Next Financial to Refund $500,000 to Customers, Pay $100,000 Fine

Feb 13
2020

Next Financial Group Inc. of Houston agreed to refund $500,000 to customers of a former Texas agent who for five years moved clients in and out of high-cost mutual funds to generate commissions.

Next Financial Group also paid a $100,000 fine to the State of Texas for failing to properly supervise the agent, who worked for the brokerage from 2007 until Sept. 27, 2019. He is no longer registered to sell securities in Texas.

The sanctions are part of a Disciplinary Order that Texas Securities Commissioner Travis J. Iles entered on Feb. 13.

Next Financial Group will apportion the $500,000 to the former agent's customers based on the amount of mutual fund trading in their accounts during the five-year period.

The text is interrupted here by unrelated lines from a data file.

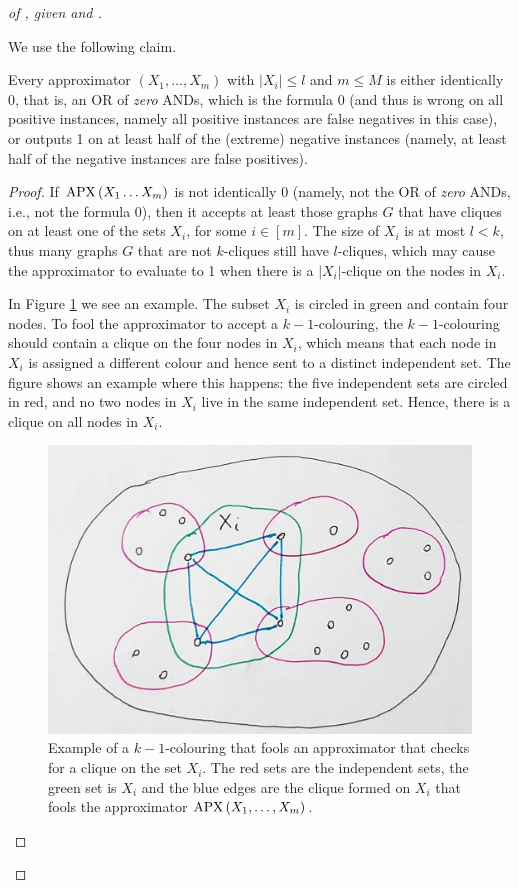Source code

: \begin{proof}[of , given   and ]
\

We use the following claim. 

\begin{claim}\label{cla:internal-in-monotone-lower-bound}
 Every approximator  \APPX$\left(X_1, \ldots, X_m\right)$ with 
  $\left|X_i\right| \leq l$ and $m \leq M$ is either identically 0, that is, an OR of \emph{zero} ANDs, which is the formula $0$ (and thus is wrong on all positive instances, namely all positive instances are false negatives in this case), or outputs 1 on at least half of the (extreme) negative instances (namely, at least half of the negative instances are false positives).

\end{claim}
\begin{proof}
If $\operatorname{\mathrm{APX}}\left(X_1 \ldots X_m\right)$ is not identically 0 (namely, not the OR of \emph{zero} ANDs, i.e., not the formula $0$), then it accepts at least those graphs $G$ that have cliques on at least one of the sets $X_i$, for some $i\in[m]$. The size of $X_i$ is at most $ l<k$, thus many graphs $G$ that are not $k$-cliques still have $l$-cliques, which may cause the approximator to evaluate to 1 when there is a $|X_i|$-clique on the nodes in $X_i$.


In Figure \ref{fig:R(xi)}  we see an example. The subset $X_i$ is circled in green and contain four nodes. To fool the approximator to accept a $k-1$-colouring, the $k-1$-colouring should contain a clique on the four nodes in $X_i$, which means that each node in $X_i$ is assigned a different colour and hence sent to a distinct independent set. The figure shows an example where this happens: the five independent sets are circled in red, and no two nodes in $X_i$ live in the same independent set. Hence, there is a clique on all nodes in $X_i$.
\begin{figure}[H] 
    \centering
    \includegraphics[width=.6\linewidth]{images/R(Xi)-lemma-cliques.png}
        \caption{Example of a $k-1$-colouring that fools an approximator that checks for a clique on  the set $X_i$. The red sets are the independent sets, the green set is $X_i$ and the blue edges are the clique formed on $X_i$ that fools the approximator $\operatorname{\mathrm{APX}}\left(X_1, \ldots, X_m\right)$.}
    \label{fig:R(xi)}
\end{figure}


\end{proof}
\end{proof}
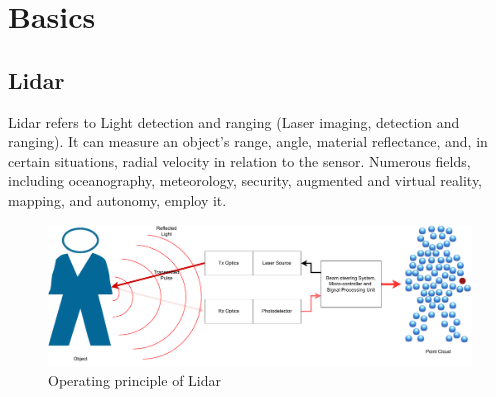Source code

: \chapter{Basics}

\section{Lidar}
Lidar refers to Light detection and ranging (Laser imaging, detection and ranging). It can measure an object's range, angle, material reflectance, and, in certain situations, radial velocity in relation to the sensor. Numerous fields, including oceanography, meteorology, security, augmented and virtual reality, mapping, and autonomy, employ it.
\begin{figure}[htbp]
    \centering
    \includegraphics[width=0.8\linewidth]{97_graphics/related_work/lidar_principle.pdf}
    \caption{Operating principle of Lidar}
    \label{fig:related_work-lidar}
\end{figure}

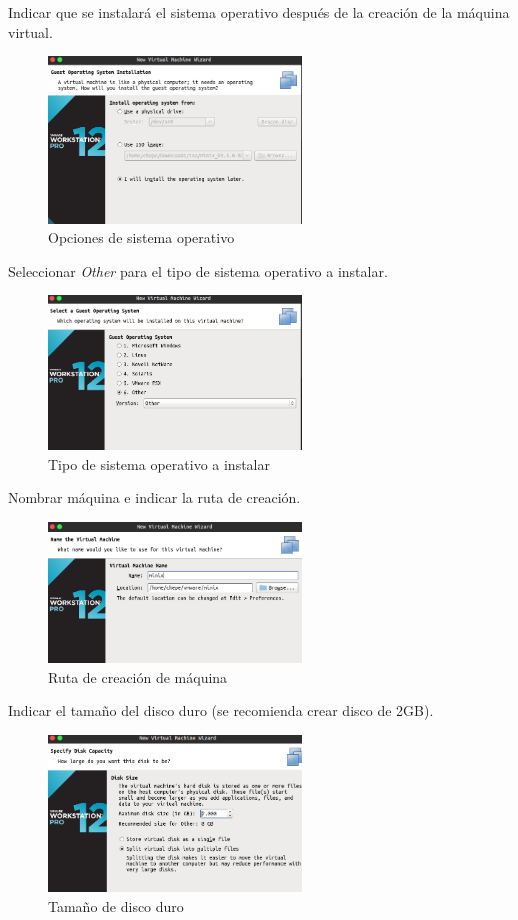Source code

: \documentclass[12pt]{article}
\begin{document}
Indicar que se instalará el sistema operativo después de la creación de la máquina virtual.
\begin{figure}[H]
  \centering
  \includegraphics[width=0.6\textwidth]{vm/min02.png}
  \caption{Opciones de sistema operativo}
\end{figure}

Seleccionar \textit{Other} para el tipo de sistema operativo a instalar.
\begin{figure}[H]
  \centering
  \includegraphics[width=0.6\textwidth]{vm/min03.png}
  \caption{Tipo de sistema operativo a instalar}
\end{figure}

Nombrar máquina e indicar la ruta de creación.
\begin{figure}[H]
  \centering
  \includegraphics[width=0.6\textwidth]{vm/min04.png}
  \caption{Ruta de creación de máquina}
\end{figure}

Indicar el tamaño del disco duro (se recomienda crear disco de 2GB).
\begin{figure}[H]
  \centering
  \includegraphics[width=0.6\textwidth]{vm/min05.png}
  \caption{Tamaño de disco duro}
\end{figure}
\end{document}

From 2014 through 2018, the agent made hundreds of trades involving the Class A shares of mutual funds, which typically cost investors more than other mutual fund share classes because they carry an upfront sales charge of up to 5% or higher.

The charge, known as a front-end sales load, is paid to the broker as a commission.

The agent consistently bought and sold these high-cost mutual funds for clients, claiming it was part of a research-based mutual fund trading strategy.

Next Financial Group failed to rein in the agent even though it received hundreds of alerts from the regulatory system it had set up to detect mutual-fund switching.